## Task description
Out of the listing below, copy every line that carries the string "grafana".

## Record extracts
● ● ● ●
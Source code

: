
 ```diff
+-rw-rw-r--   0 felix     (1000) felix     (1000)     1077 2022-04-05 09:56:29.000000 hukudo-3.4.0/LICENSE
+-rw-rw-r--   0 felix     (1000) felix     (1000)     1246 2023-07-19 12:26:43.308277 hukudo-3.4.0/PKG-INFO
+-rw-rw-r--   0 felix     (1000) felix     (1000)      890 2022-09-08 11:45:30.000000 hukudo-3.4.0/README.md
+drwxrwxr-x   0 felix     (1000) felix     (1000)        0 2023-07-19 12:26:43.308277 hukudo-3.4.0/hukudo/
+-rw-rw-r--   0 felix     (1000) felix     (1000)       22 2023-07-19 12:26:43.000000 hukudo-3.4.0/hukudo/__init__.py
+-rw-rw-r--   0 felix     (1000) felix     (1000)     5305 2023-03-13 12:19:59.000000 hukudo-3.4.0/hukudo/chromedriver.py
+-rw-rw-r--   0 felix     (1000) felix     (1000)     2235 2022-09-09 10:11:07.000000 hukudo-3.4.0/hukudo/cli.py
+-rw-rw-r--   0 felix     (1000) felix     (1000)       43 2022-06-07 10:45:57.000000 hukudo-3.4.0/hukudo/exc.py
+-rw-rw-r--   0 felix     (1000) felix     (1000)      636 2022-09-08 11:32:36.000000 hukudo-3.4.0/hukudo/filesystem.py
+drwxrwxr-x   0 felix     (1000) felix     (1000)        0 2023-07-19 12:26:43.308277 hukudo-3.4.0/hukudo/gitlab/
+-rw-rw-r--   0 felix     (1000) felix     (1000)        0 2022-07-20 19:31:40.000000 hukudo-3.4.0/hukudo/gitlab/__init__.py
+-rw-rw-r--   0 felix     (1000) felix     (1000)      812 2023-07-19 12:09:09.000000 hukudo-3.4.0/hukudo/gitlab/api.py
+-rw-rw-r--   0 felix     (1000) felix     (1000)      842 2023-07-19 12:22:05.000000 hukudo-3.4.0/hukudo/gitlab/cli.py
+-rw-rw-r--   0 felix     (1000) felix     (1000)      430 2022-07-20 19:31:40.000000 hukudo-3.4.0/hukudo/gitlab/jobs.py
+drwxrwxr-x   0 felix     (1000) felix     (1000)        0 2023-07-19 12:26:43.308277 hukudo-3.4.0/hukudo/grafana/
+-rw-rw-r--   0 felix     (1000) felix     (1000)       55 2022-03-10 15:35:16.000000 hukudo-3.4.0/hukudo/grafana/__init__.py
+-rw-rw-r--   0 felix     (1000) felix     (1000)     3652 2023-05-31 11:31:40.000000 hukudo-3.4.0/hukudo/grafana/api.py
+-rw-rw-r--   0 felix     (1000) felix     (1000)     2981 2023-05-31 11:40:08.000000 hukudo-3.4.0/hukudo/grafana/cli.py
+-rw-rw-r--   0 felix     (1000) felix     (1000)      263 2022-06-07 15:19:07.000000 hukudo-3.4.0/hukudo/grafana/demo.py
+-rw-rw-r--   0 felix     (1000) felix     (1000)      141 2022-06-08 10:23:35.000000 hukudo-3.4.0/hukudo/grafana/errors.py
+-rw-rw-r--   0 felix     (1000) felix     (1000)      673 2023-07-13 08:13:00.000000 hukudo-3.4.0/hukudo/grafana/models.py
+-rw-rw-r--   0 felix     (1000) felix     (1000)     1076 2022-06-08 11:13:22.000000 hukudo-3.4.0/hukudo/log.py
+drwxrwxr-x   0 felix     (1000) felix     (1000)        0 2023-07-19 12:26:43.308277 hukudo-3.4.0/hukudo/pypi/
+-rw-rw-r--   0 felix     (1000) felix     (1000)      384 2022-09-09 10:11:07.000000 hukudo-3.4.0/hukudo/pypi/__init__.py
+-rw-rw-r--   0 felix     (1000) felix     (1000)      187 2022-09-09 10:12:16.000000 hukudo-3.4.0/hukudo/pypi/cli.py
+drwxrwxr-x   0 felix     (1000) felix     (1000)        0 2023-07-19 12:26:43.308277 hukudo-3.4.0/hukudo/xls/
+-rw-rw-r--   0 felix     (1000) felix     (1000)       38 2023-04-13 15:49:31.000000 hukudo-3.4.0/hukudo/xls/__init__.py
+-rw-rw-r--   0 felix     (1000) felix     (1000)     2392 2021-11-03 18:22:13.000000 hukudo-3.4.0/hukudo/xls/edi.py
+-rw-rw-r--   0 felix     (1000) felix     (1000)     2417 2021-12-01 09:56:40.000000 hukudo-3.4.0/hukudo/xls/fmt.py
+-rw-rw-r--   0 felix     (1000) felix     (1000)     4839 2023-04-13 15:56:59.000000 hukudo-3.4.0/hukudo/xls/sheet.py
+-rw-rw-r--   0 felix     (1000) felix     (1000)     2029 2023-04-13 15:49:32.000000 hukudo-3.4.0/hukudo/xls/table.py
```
● ● ● ●
## Answer to this exercise
+drwxrwxr-x   0 felix     (1000) felix     (1000)        0 2023-07-19 12:26:43.308277 hukudo-3.4.0/hukudo/grafana/
+-rw-rw-r--   0 felix     (1000) felix     (1000)       55 2022-03-10 15:35:16.000000 hukudo-3.4.0/hukudo/grafana/__init__.py
+-rw-rw-r--   0 felix     (1000) felix     (1000)     3652 2023-05-31 11:31:40.000000 hukudo-3.4.0/hukudo/grafana/api.py
+-rw-rw-r--   0 felix     (1000) felix     (1000)     2981 2023-05-31 11:40:08.000000 hukudo-3.4.0/hukudo/grafana/cli.py
+-rw-rw-r--   0 felix     (1000) felix     (1000)      263 2022-06-07 15:19:07.000000 hukudo-3.4.0/hukudo/grafana/demo.py
+-rw-rw-r--   0 felix     (1000) felix     (1000)      141 2022-06-08 10:23:35.000000 hukudo-3.4.0/hukudo/grafana/errors.py
+-rw-rw-r--   0 felix     (1000) felix     (1000)      673 2023-07-13 08:13:00.000000 hukudo-3.4.0/hukudo/grafana/models.py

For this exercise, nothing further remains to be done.